■ How to complete this task ■
Verbatim repeat, images excluded. Give each entry again as written.

(Stored items)

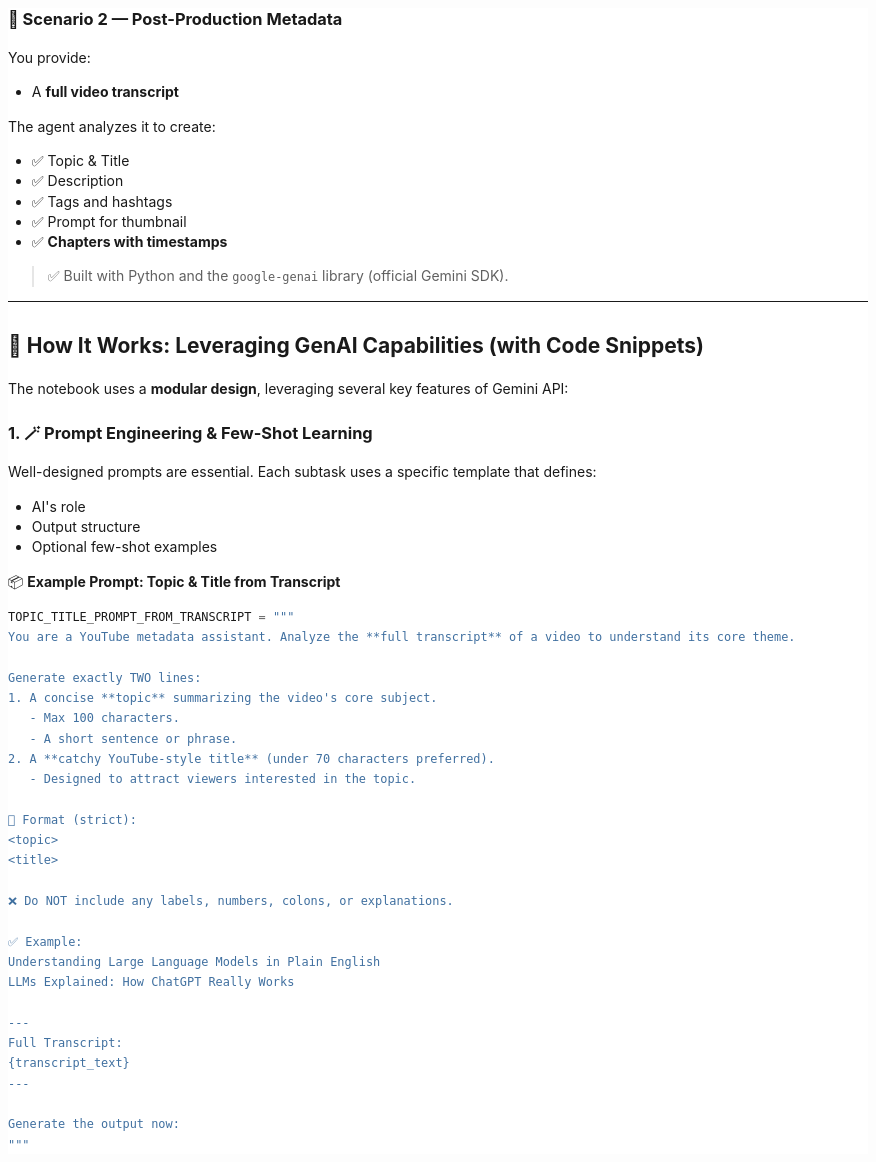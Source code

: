 ### 📼 Scenario 2 — Post-Production Metadata

You provide:

- A **full video transcript**

The agent analyzes it to create:

- ✅ Topic & Title
- ✅ Description
- ✅ Tags and hashtags
- ✅ Prompt for thumbnail
- ✅ **Chapters with timestamps**

> ✅ Built with Python and the `google-genai` library (official Gemini SDK).

---

## 🧠 How It Works: Leveraging GenAI Capabilities (with Code Snippets)

The notebook uses a **modular design**, leveraging several key features of Gemini API:

### 1. 🪄 Prompt Engineering & Few-Shot Learning

Well-designed prompts are essential. Each subtask uses a specific template that defines:

- AI's role
- Output structure
- Optional few-shot examples

📦 **Example Prompt: Topic & Title from Transcript**

```python
TOPIC_TITLE_PROMPT_FROM_TRANSCRIPT = """
You are a YouTube metadata assistant. Analyze the **full transcript** of a video to understand its core theme.

Generate exactly TWO lines:
1. A concise **topic** summarizing the video's core subject.
   - Max 100 characters.
   - A short sentence or phrase.
2. A **catchy YouTube-style title** (under 70 characters preferred).
   - Designed to attract viewers interested in the topic.

📌 Format (strict):
<topic>
<title>

❌ Do NOT include any labels, numbers, colons, or explanations.

✅ Example:
Understanding Large Language Models in Plain English
LLMs Explained: How ChatGPT Really Works

---
Full Transcript:
{transcript_text}
---

Generate the output now:
"""
```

■ Solution ■
Source code

: ### 📼 Scenario 2 — Post-Production Metadata

You provide:

- A **full video transcript**

The agent analyzes it to create:

- ✅ Topic & Title
- ✅ Description
- ✅ Tags and hashtags
- ✅ Prompt for thumbnail
- ✅ **Chapters with timestamps**

> ✅ Built with Python and the `google-genai` library (official Gemini SDK).

---

## 🧠 How It Works: Leveraging GenAI Capabilities (with Code Snippets)

The notebook uses a **modular design**, leveraging several key features of Gemini API:

### 1. 🪄 Prompt Engineering & Few-Shot Learning

Well-designed prompts are essential. Each subtask uses a specific template that defines:

- AI's role
- Output structure
- Optional few-shot examples

📦 **Example Prompt: Topic & Title from Transcript**

```python
TOPIC_TITLE_PROMPT_FROM_TRANSCRIPT = """
You are a YouTube metadata assistant. Analyze the **full transcript** of a video to understand its core theme.

Generate exactly TWO lines:
1. A concise **topic** summarizing the video's core subject.
   - Max 100 characters.
   - A short sentence or phrase.
2. A **catchy YouTube-style title** (under 70 characters preferred).
   - Designed to attract viewers interested in the topic.

📌 Format (strict):
<topic>
<title>

❌ Do NOT include any labels, numbers, colons, or explanations.

✅ Example:
Understanding Large Language Models in Plain English
LLMs Explained: How ChatGPT Really Works

---
Full Transcript:
{transcript_text}
---

Generate the output now:
"""
```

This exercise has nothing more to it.